I’m not sure if Romania has anything similar to the Hummer as a badge of wankerdom. Possibly driving a car with Bucharest plates, but that would place everybody from that city with a driving licence in the wanker category, which can’t be correct, even if at least 50% of such drivers do seem to be dangerously out of control psychos. Voting for PRM, obviously, but the disadvantage of the secret ballot is that you can’t be sure who did vote for them. I have seen one or two of those Porsche Cayennes around, and they seem like the new Hummer in the regard.

6 comments:

Johnson Q. said...

Only 6% of humans are wankers? For real? I reckon it's much higher than that. Most people I meet are wankers, I think. though maybe that's just the circles I move in. And maybe they think the same about me. Probably.
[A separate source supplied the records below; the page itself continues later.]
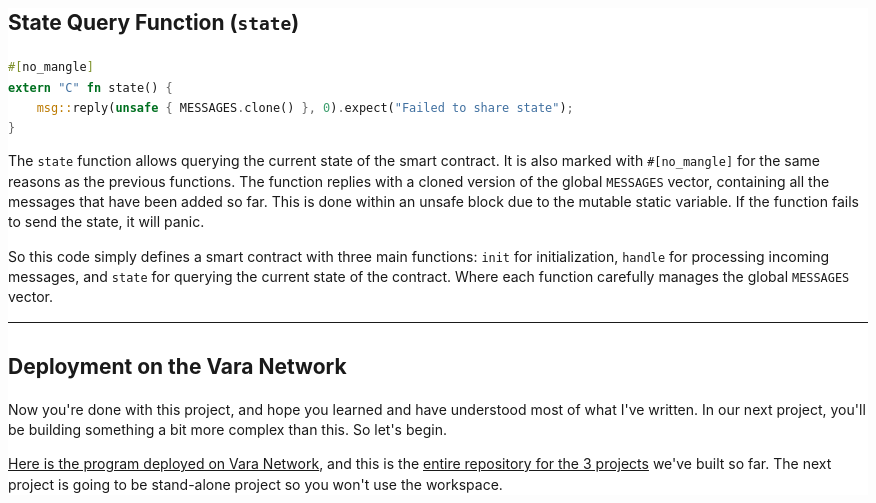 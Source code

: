 
## State Query Function (`state`)

```rs
#[no_mangle]
extern "C" fn state() {
    msg::reply(unsafe { MESSAGES.clone() }, 0).expect("Failed to share state");
}
```

The `state` function allows querying the current state of the smart contract. It is also marked with `#[no_mangle]` for the same reasons as the previous functions. The function replies with a cloned version of the global `MESSAGES` vector, containing all the messages that have been added so far. This is done within an unsafe block due to the mutable static variable. If the function fails to send the state, it will panic.

So this code simply defines a smart contract with three main functions: `init` for initialization, `handle` for processing incoming messages, and `state` for querying the current state of the contract. Where each function carefully manages the global `MESSAGES` vector.

---

## Deployment on the Vara Network

<SiteInfo
  name="Gear | The Most Advanced Platform for dApp development - 1 June 2024"
  desc="Use Loom to record quick videos of your screen and cam. Explain anything clearly and easily - and skip the meeting. An essential tool for hybrid workplaces."
  url="https://loom.com/"
  logo="https://cdn.loom.com/assets/favicons-loom/android-chrome-192x192.png"
  preview="https://cdn.loom.com/assets/img/og/loom-banner.png"/>

Now you're done with this project, and hope you learned and have understood most of what I've written. In our next project, you'll be building something a bit more complex than this. So let's begin.

[<FontIcon icon="fas fa-globe"/>Here is the program deployed on Vara Network](https://idea.gear-tech.io/programs/0x58acd467aa011554b0dc167f741e745b336a03943df6f1eba635e9c28ca9824e), and this is the [<FontIcon icon="fas fa-globe"/>entire repository for the 3 projects](https://github.com/rockyessel/freecodecamp-gear-protocol) we've built so far. The next project is going to be stand-alone project so you won't use the workspace.
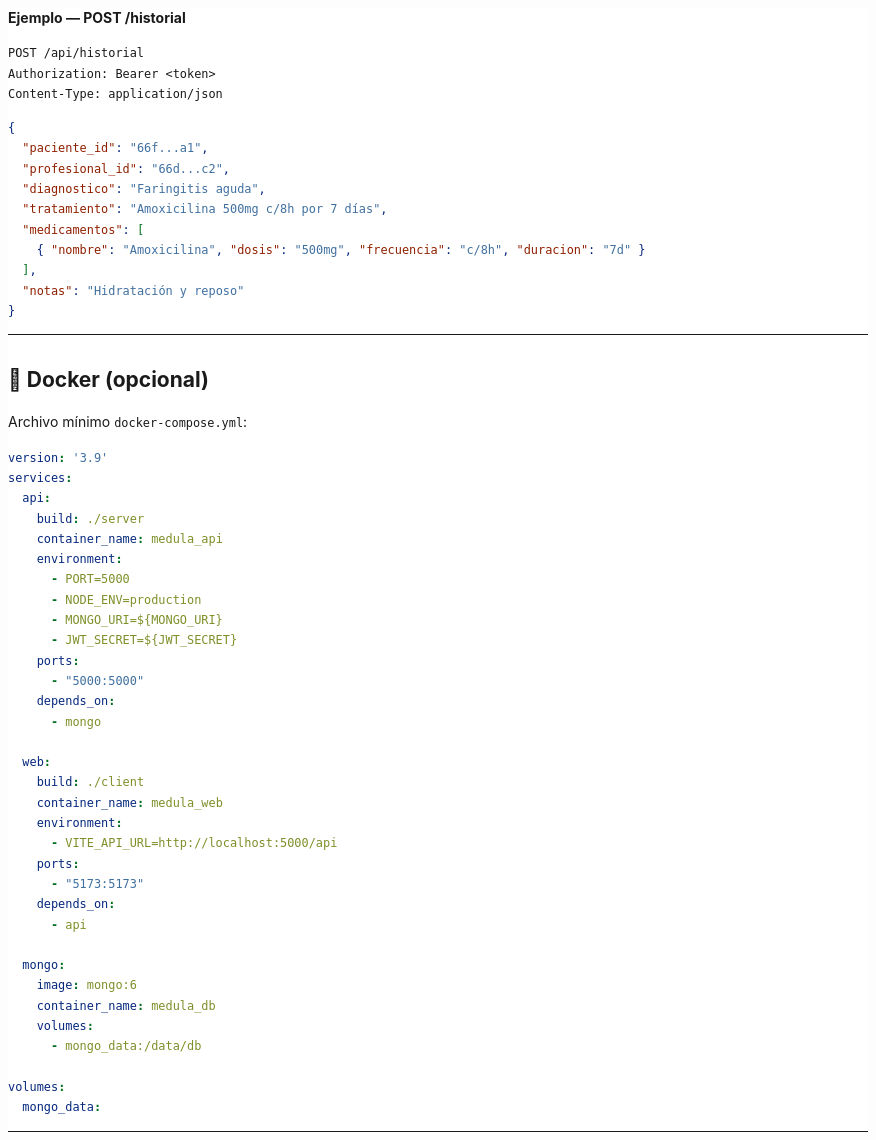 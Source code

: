 
**Ejemplo — POST /historial**
```http
POST /api/historial
Authorization: Bearer <token>
Content-Type: application/json
```

```json
{
  "paciente_id": "66f...a1",
  "profesional_id": "66d...c2",
  "diagnostico": "Faringitis aguda",
  "tratamiento": "Amoxicilina 500mg c/8h por 7 días",
  "medicamentos": [
    { "nombre": "Amoxicilina", "dosis": "500mg", "frecuencia": "c/8h", "duracion": "7d" }
  ],
  "notas": "Hidratación y reposo"
}
```

---

## 🐳 Docker (opcional)

Archivo mínimo `docker-compose.yml`:

```yaml
version: '3.9'
services:
  api:
    build: ./server
    container_name: medula_api
    environment:
      - PORT=5000
      - NODE_ENV=production
      - MONGO_URI=${MONGO_URI}
      - JWT_SECRET=${JWT_SECRET}
    ports:
      - "5000:5000"
    depends_on:
      - mongo

  web:
    build: ./client
    container_name: medula_web
    environment:
      - VITE_API_URL=http://localhost:5000/api
    ports:
      - "5173:5173"
    depends_on:
      - api

  mongo:
    image: mongo:6
    container_name: medula_db
    volumes:
      - mongo_data:/data/db

volumes:
  mongo_data:
```

--- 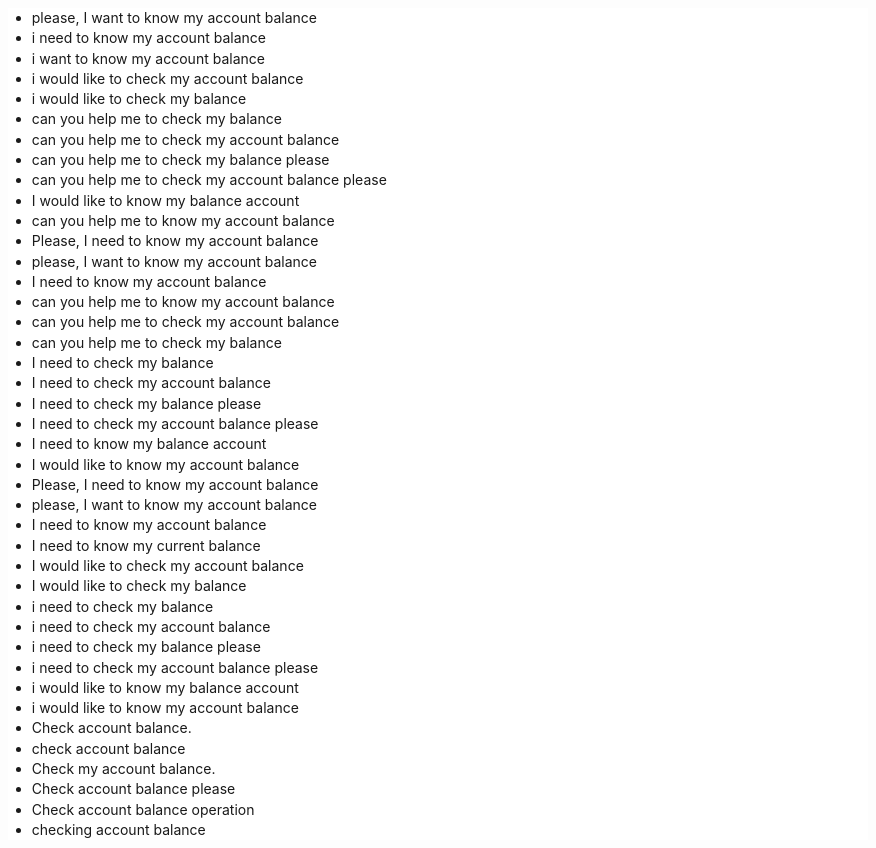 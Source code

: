 - please, I want to know my account balance
- i need to know my account balance
- i want to know my account balance
- i would like to check my account balance
- i would like to check my balance
- can you help me to check my balance
- can you help me to check my account balance
- can you help me to check my balance please
- can you help me to check my account balance please
- I would like to know my balance account
- can you help me to know my account balance
- Please, I need to know my account balance
- please, I want to know my account balance
- I need to know my account balance
- can you help me to know my account balance
- can you help me to check my account balance
- can you help me to check my balance
- I need to check my balance
- I need to check my account balance
- I need to check my balance please
- I need to check my account balance please
- I need to know my balance account
- I would like to know my account balance
- Please, I need to know my account balance
- please, I want to know my account balance
- I need to know my account balance
- I need to know my current balance
- I would like to check my account balance
- I would like to check my balance
- i need to check my balance
- i need to check my account balance
- i need to check my balance please
- i need to check my account balance please
- i would like to know my balance account
- i would like to know my account balance
- Check account balance.
- check account balance
- Check my account balance.
- Check account balance please
- Check account balance operation
- checking account balance
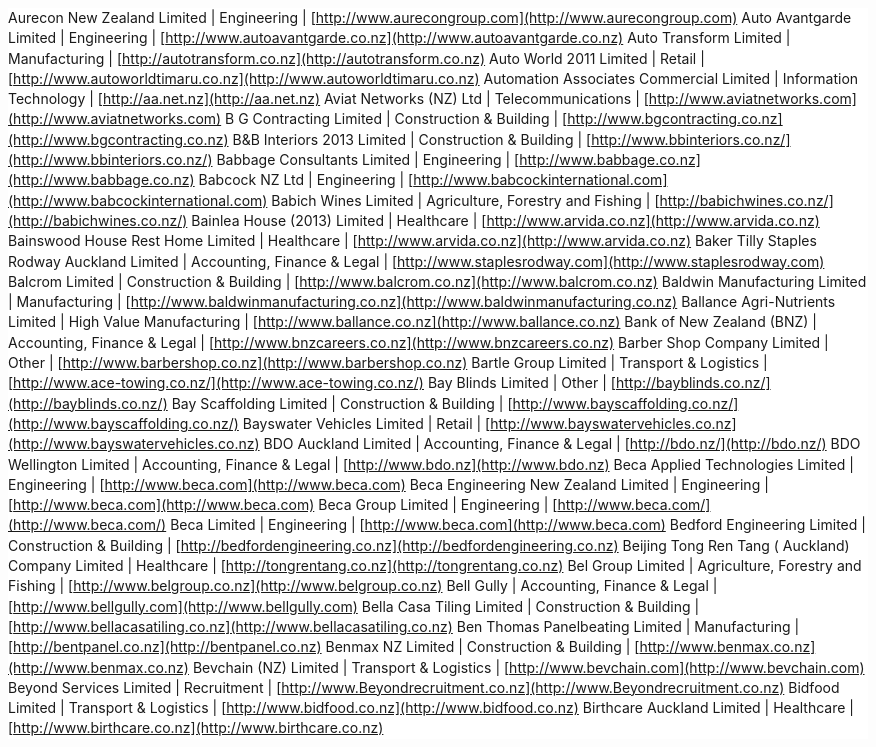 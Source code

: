 Aurecon New Zealand Limited | Engineering | [http://www.aurecongroup.com](http://www.aurecongroup.com)
Auto Avantgarde Limited | Engineering | [http://www.autoavantgarde.co.nz](http://www.autoavantgarde.co.nz)
Auto Transform Limited | Manufacturing | [http://autotransform.co.nz](http://autotransform.co.nz)
Auto World 2011 Limited | Retail | [http://www.autoworldtimaru.co.nz](http://www.autoworldtimaru.co.nz)
Automation Associates Commercial Limited | Information Technology | [http://aa.net.nz](http://aa.net.nz)
Aviat Networks (NZ) Ltd | Telecommunications | [http://www.aviatnetworks.com](http://www.aviatnetworks.com)
B G Contracting Limited | Construction &amp; Building | [http://www.bgcontracting.co.nz](http://www.bgcontracting.co.nz)
B&amp;B Interiors 2013 Limited | Construction &amp; Building | [http://www.bbinteriors.co.nz/](http://www.bbinteriors.co.nz/)
Babbage Consultants Limited | Engineering | [http://www.babbage.co.nz](http://www.babbage.co.nz)
Babcock NZ Ltd | Engineering | [http://www.babcockinternational.com](http://www.babcockinternational.com)
Babich Wines Limited | Agriculture, Forestry and Fishing | [http://babichwines.co.nz/](http://babichwines.co.nz/)
Bainlea House (2013) Limited | Healthcare | [http://www.arvida.co.nz](http://www.arvida.co.nz)
Bainswood House Rest Home Limited | Healthcare | [http://www.arvida.co.nz](http://www.arvida.co.nz)
Baker Tilly Staples Rodway Auckland Limited | Accounting, Finance &amp; Legal | [http://www.staplesrodway.com](http://www.staplesrodway.com)
Balcrom Limited | Construction &amp; Building | [http://www.balcrom.co.nz](http://www.balcrom.co.nz)
Baldwin Manufacturing Limited | Manufacturing | [http://www.baldwinmanufacturing.co.nz](http://www.baldwinmanufacturing.co.nz)
Ballance Agri-Nutrients Limited | High Value Manufacturing | [http://www.ballance.co.nz](http://www.ballance.co.nz)
Bank of New Zealand (BNZ) | Accounting, Finance &amp; Legal | [http://www.bnzcareers.co.nz](http://www.bnzcareers.co.nz)
Barber Shop Company Limited | Other | [http://www.barbershop.co.nz](http://www.barbershop.co.nz)
Bartle Group Limited | Transport &amp; Logistics | [http://www.ace-towing.co.nz/](http://www.ace-towing.co.nz/)
Bay Blinds Limited | Other | [http://bayblinds.co.nz/](http://bayblinds.co.nz/)
Bay Scaffolding Limited | Construction &amp; Building | [http://www.bayscaffolding.co.nz/](http://www.bayscaffolding.co.nz/)
Bayswater Vehicles Limited | Retail | [http://www.bayswatervehicles.co.nz](http://www.bayswatervehicles.co.nz)
BDO Auckland Limited | Accounting, Finance &amp; Legal | [http://bdo.nz/](http://bdo.nz/)
BDO Wellington Limited | Accounting, Finance &amp; Legal | [http://www.bdo.nz](http://www.bdo.nz)
Beca Applied Technologies Limited | Engineering | [http://www.beca.com](http://www.beca.com)
Beca Engineering New Zealand Limited | Engineering | [http://www.beca.com](http://www.beca.com)
Beca Group Limited | Engineering | [http://www.beca.com/](http://www.beca.com/)
Beca Limited | Engineering | [http://www.beca.com](http://www.beca.com)
Bedford Engineering Limited | Construction &amp; Building | [http://bedfordengineering.co.nz](http://bedfordengineering.co.nz)
Beijing Tong Ren Tang ( Auckland) Company Limited | Healthcare | [http://tongrentang.co.nz](http://tongrentang.co.nz)
Bel Group Limited | Agriculture, Forestry and Fishing | [http://www.belgroup.co.nz](http://www.belgroup.co.nz)
Bell Gully | Accounting, Finance &amp; Legal | [http://www.bellgully.com](http://www.bellgully.com)
Bella Casa Tiling Limited | Construction &amp; Building | [http://www.bellacasatiling.co.nz](http://www.bellacasatiling.co.nz)
Ben Thomas Panelbeating Limited | Manufacturing | [http://bentpanel.co.nz](http://bentpanel.co.nz)
Benmax NZ Limited | Construction &amp; Building | [http://www.benmax.co.nz](http://www.benmax.co.nz)
Bevchain (NZ) Limited | Transport &amp; Logistics | [http://www.bevchain.com](http://www.bevchain.com)
Beyond Services Limited | Recruitment | [http://www.Beyondrecruitment.co.nz](http://www.Beyondrecruitment.co.nz)
Bidfood Limited | Transport &amp; Logistics | [http://www.bidfood.co.nz](http://www.bidfood.co.nz)
Birthcare Auckland Limited | Healthcare | [http://www.birthcare.co.nz](http://www.birthcare.co.nz) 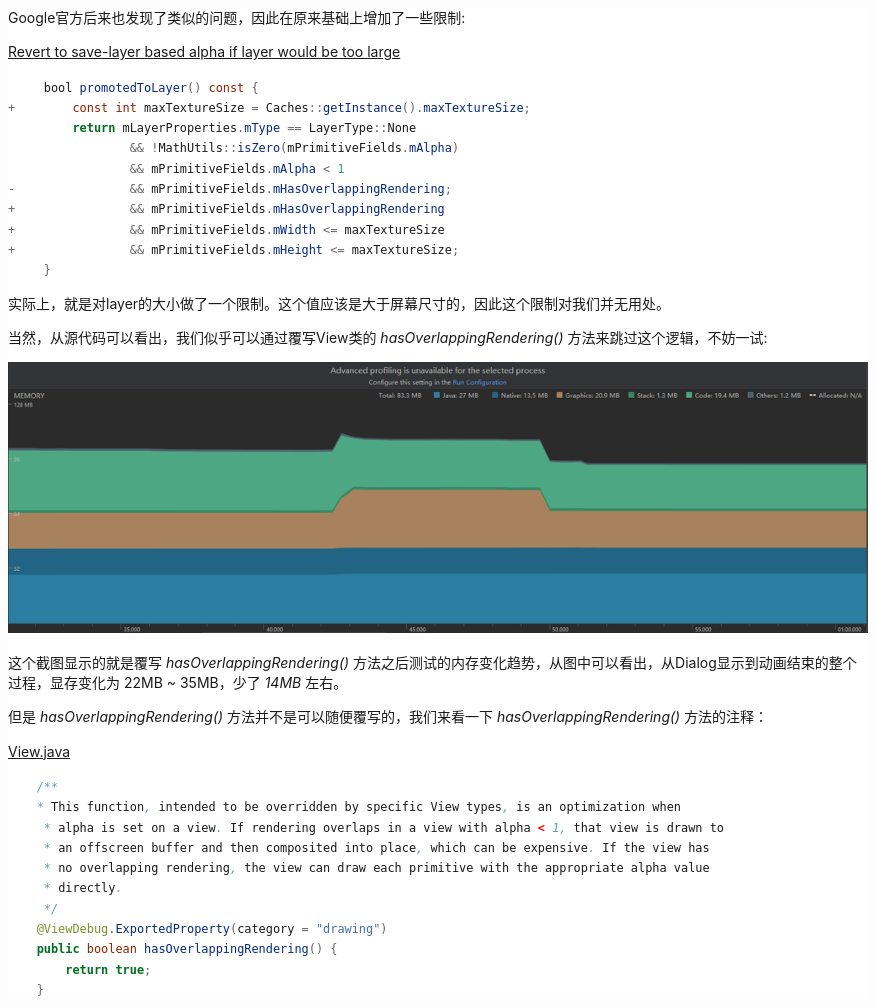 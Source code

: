 Google官方后来也发现了类似的问题，因此在原来基础上增加了一些限制:

[Revert to save-layer based alpha if layer would be too large](https://android.googlesource.com/platform/frameworks/base/+/4e9d9b2a590105035c29f12ecf0689333e6b55e7)

```java
     bool promotedToLayer() const {
+        const int maxTextureSize = Caches::getInstance().maxTextureSize;
         return mLayerProperties.mType == LayerType::None
                 && !MathUtils::isZero(mPrimitiveFields.mAlpha)
                 && mPrimitiveFields.mAlpha < 1
-                && mPrimitiveFields.mHasOverlappingRendering;
+                && mPrimitiveFields.mHasOverlappingRendering
+                && mPrimitiveFields.mWidth <= maxTextureSize
+                && mPrimitiveFields.mHeight <= maxTextureSize;
     }
```
实际上，就是对layer的大小做了一个限制。这个值应该是大于屏幕尺寸的，因此这个限制对我们并无用处。



当然，从源代码可以看出，我们似乎可以通过覆写View类的 _hasOverlappingRendering()_ 方法来跳过这个逻辑，不妨一试:

![without_layer](./without_layer.png)

这个截图显示的就是覆写 _hasOverlappingRendering()_ 方法之后测试的内存变化趋势，从图中可以看出，从Dialog显示到动画结束的整个过程，显存变化为 22MB ~ 35MB，少了 _14MB_ 左右。



但是 _hasOverlappingRendering()_ 方法并不是可以随便覆写的，我们来看一下  _hasOverlappingRendering()_ 方法的注释：

[View.java](https://android.googlesource.com/platform/frameworks/base/+/refs/tags/android-8.0.0_r45/core/java/android/view/View.java)

```java
    /**
    * This function, intended to be overridden by specific View types, is an optimization when
     * alpha is set on a view. If rendering overlaps in a view with alpha < 1, that view is drawn to
     * an offscreen buffer and then composited into place, which can be expensive. If the view has
     * no overlapping rendering, the view can draw each primitive with the appropriate alpha value
     * directly. 
     */
    @ViewDebug.ExportedProperty(category = "drawing")
    public boolean hasOverlappingRendering() {
        return true;
    }
```
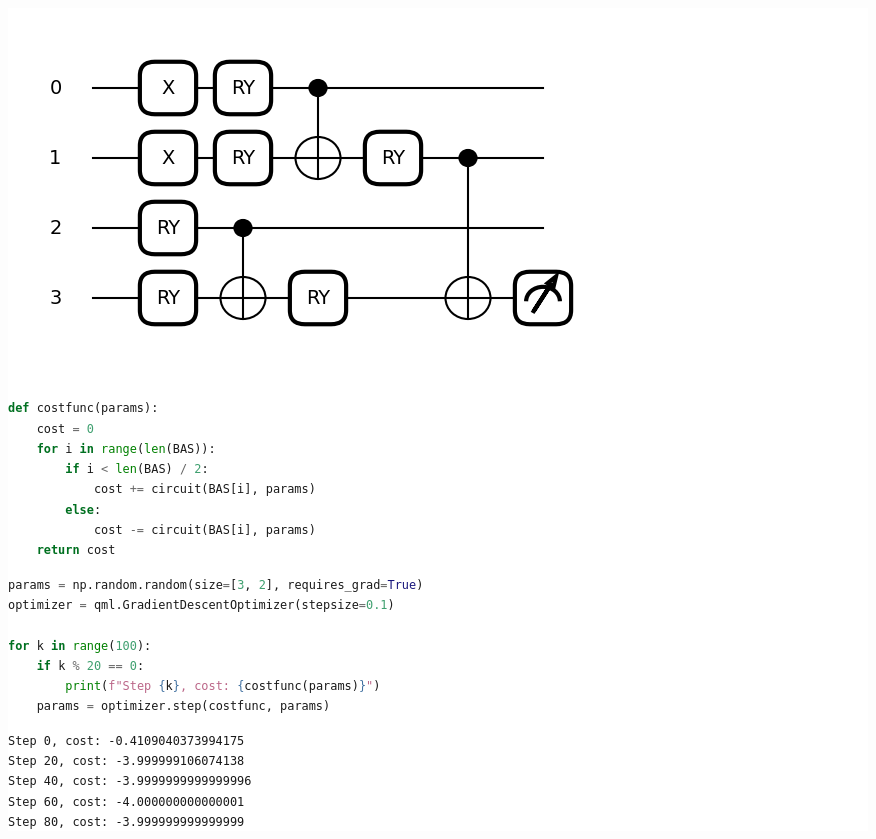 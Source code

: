 
    
![Jupyter Notebook Plot](/assets/notebooks/2022-11-30-Tensor_network_in_Quantum_Information_Science_Engineering_Physics_files/2022-11-30-Tensor_network_in_Quantum_Information_Science_Engineering_Physics_15_0.png)
    



```python
def costfunc(params):
    cost = 0
    for i in range(len(BAS)):
        if i < len(BAS) / 2:
            cost += circuit(BAS[i], params)
        else:
            cost -= circuit(BAS[i], params)
    return cost
```


```python
params = np.random.random(size=[3, 2], requires_grad=True)
optimizer = qml.GradientDescentOptimizer(stepsize=0.1)

for k in range(100):
    if k % 20 == 0:
        print(f"Step {k}, cost: {costfunc(params)}")
    params = optimizer.step(costfunc, params)
```

    Step 0, cost: -0.4109040373994175
    Step 20, cost: -3.999999106074138
    Step 40, cost: -3.9999999999999996
    Step 60, cost: -4.000000000000001
    Step 80, cost: -3.999999999999999



```python

```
But yeah, 6% is a conservative estimate, I think.

Andy H said...

What can I tell you? I'm an optimistic sort, I suppose, trusting in the humanity of 94% of the population.

Mind you, I mean that those 6% are utter wankers. There is another sizeable minority of people who are merely pretty annoying.

nojer said...

You can definately add Porsche Cayenne drivers to that list, and also those who drive the VW equivalents. I think they're called Touregs in the UK. Practically any four by four driver in the UK come to think of it.

Also anyone who drives one of those ridiculous pick up trucks around a city. They're normally Japanese (the cars, not the drivers)

Diana said...

Andy!!
You are the first man who hates Hummers and think that Hummer owners are wankers !! Rest of us, adore such huge vehicles.
But I really like your point of view.
As for me, Hummers are not daily cars. You can hire it, especially Hummer limo once in 5 years, for your prom or wedding, that is enough.
Hummers are too expensive, not each of us can keep a car properly tuned up.

Limo hire said...

Its ok because in the UK shortly most Hummers will taken off the road.